Brogan Rafferty Ed Suba Jr., AP Photo/Akron Beacon Journal

(CBS/AP) AKRON, Ohio -  The case of Brogan Rafferty, an Ohio teenager accused of participating in the slayings of three men lured by phony Craigslist job offers, went to a jury Thursday.

In closing arguments, prosecutors portrayed the now 17-year-old as a full accomplice in the crimes while his defense attorney argued he was a scared child stuck in a horrible situation.

Rafferty faces life in prison without a chance of parole if convicted of aggravated murder in the shooting deaths of the men last year. Two were killed in rural eastern Ohio and one was killed near Akron.

Rafferty has said his onetime mentor, Richard Beasley, had issued a veiled warning to keep quiet.

Beasley, who has pleaded not guilty and will be tried separately, could face the death penalty if convicted. As a juvenile, Rafferty can't be sentenced to death.

In closing arguments Thursday, prosecutors portrayed Rafferty as someone who knew exactly what he was doing and ignored opportunities to go to police.

"Although Richard Beasley is a murderer and liar, he was brutally honest with one person," assistant Summit County prosecutor John Baumoel told jurors. "One person knew everything that he was doing. Just one. And that was Brogan Rafferty.
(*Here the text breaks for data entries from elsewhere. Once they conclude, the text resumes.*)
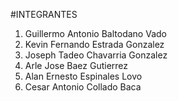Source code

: #INTEGRANTES

<ol>
<li>Guillermo Antonio Baltodano Vado</li>
<li>Kevin Fernando Estrada Gonzalez</li>
<li>Joseph Tadeo Chavarria Gonzalez</li>
<li>Arle Jose Baez Gutierrez</li>
<li>Alan Ernesto Espinales Lovo</li>
<li>Cesar Antonio Collado Baca</li>
</ol>
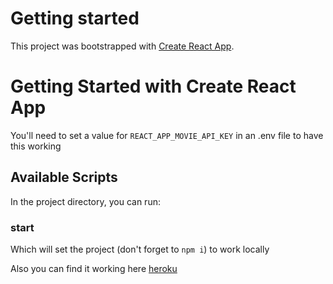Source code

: # Getting started

This project was bootstrapped with [Create React App](https://github.com/facebook/create-react-app).

# Getting Started with Create React App

You'll need to set a value for `REACT_APP_MOVIE_API_KEY` in an .env file to have this working

## Available Scripts

In the project directory, you can run:

### start

Which will set the project (don't forget to `npm i`) to work locally

Also you can find it working here [heroku](https://rockstar-ch.herokuapp.com)
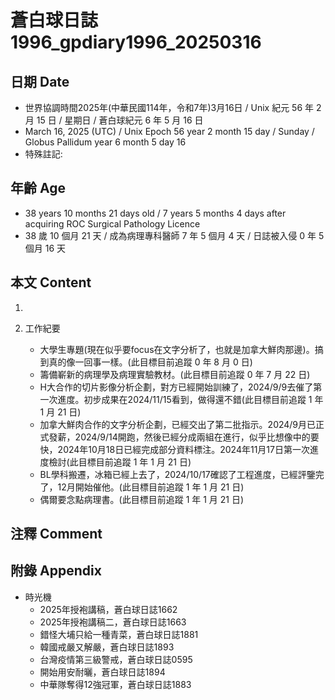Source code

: [_metadata_:encoding]: - "utf-8"
[_metadata_:language]: - "zh-Hant-TW"
[_metadata_:fileformat]: - "markdown"
[_metadata_:MIME_type]: - "text/plain"
[_metadata_:markdown_version]: - "commonmark version 0.30"
[_metadata_:markdown_spec]: - "https://spec.commonmark.org/0.30/"

# 蒼白球日誌1996_gpdiary1996_20250316 #

## 日期 Date ##

* 世界協調時間2025年(中華民國114年，令和7年)3月16日 / Unix 紀元 56 年 2 月 15 日 / 星期日 / 蒼白球紀元 6 年 5 月 16 日
* March 16, 2025 (UTC) / Unix Epoch 56 year 2 month 15 day / Sunday / Globus Pallidum year 6 month 5 day 16
* 特殊註記:

## 年齡 Age ##

* 38 years 10 months 21 days old / 7 years 5 months 4 days after acquiring ROC Surgical Pathology Licence
* 38 歲 10 個月 21 天 / 成為病理專科醫師 7 年 5 個月 4 天 / 日誌被入侵 0 年 5 個月 16 天

## 本文 Content ##

1. 

2. 工作紀要

    - 大學生專題(現在似乎要focus在文字分析了，也就是加拿大鮮肉那邊)。搞到真的像一回事一樣。(此目標目前追蹤 0 年 8 月 0 日)
    - 籌備嶄新的病理學及病理實驗教材。(此目標目前追蹤 0 年 7 月 22 日)
    - H大合作的切片影像分析企劃，對方已經開始訓練了，2024/9/9去催了第一次進度。初步成果在2024/11/15看到，做得還不錯(此目標目前追蹤 1 年 1 月 21 日)
    - 加拿大鮮肉合作的文字分析企劃，已經交出了第二批指示。2024/9月已正式發薪，2024/9/14開跑，然後已經分成兩組在進行，似乎比想像中的要快，2024年10月18日已經完成部分資料標注。2024年11月17日第一次進度檢討(此目標目前追蹤 1 年 1 月 21 日)
    - BL學科搬遷，冰箱已經上去了，2024/10/17確認了工程進度，已經評鑒完了，12月開始催他。(此目標目前追蹤 1 年 1 月 21 日)
    - 偶爾要念點病理書。(此目標目前追蹤 1 年 1 月 21 日)

## 注釋 Comment ##


## 附錄 Appendix ##

* 時光機
    - 2025年授袍講稿，蒼白球日誌1662
    - 2025年授袍講稿二，蒼白球日誌1663
    - 錯怪大埔只給一種青菜，蒼白球日誌1881
    - 韓國戒嚴又解嚴，蒼白球日誌1893
    - 台灣疫情第三級警戒，蒼白球日誌0595
    - 開始用安耐曬，蒼白球日誌1894
    - 中華隊奪得12強冠軍，蒼白球日誌1883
Brogan Raffery knew each and every one of his dark secrets."

Baumoel pointed jurors to Internet searches Rafferty did after the first slaying for the term "first kill." And he downplayed arguments the defense had made that Rafferty was the product of a tough childhood, his mother a drug addict on the streets, his father rarely around as he worked long hours to support the family.

"Having a difficult childhood is neither a moral excuse or a legal excuse for being involved in the deaths of multiple people," Baumoel said.

Rafferty's attorney said the suspect was a 16-year-old child at the time of the killings who was afraid Beasley would harm his mother and sister and didn't know how to escape.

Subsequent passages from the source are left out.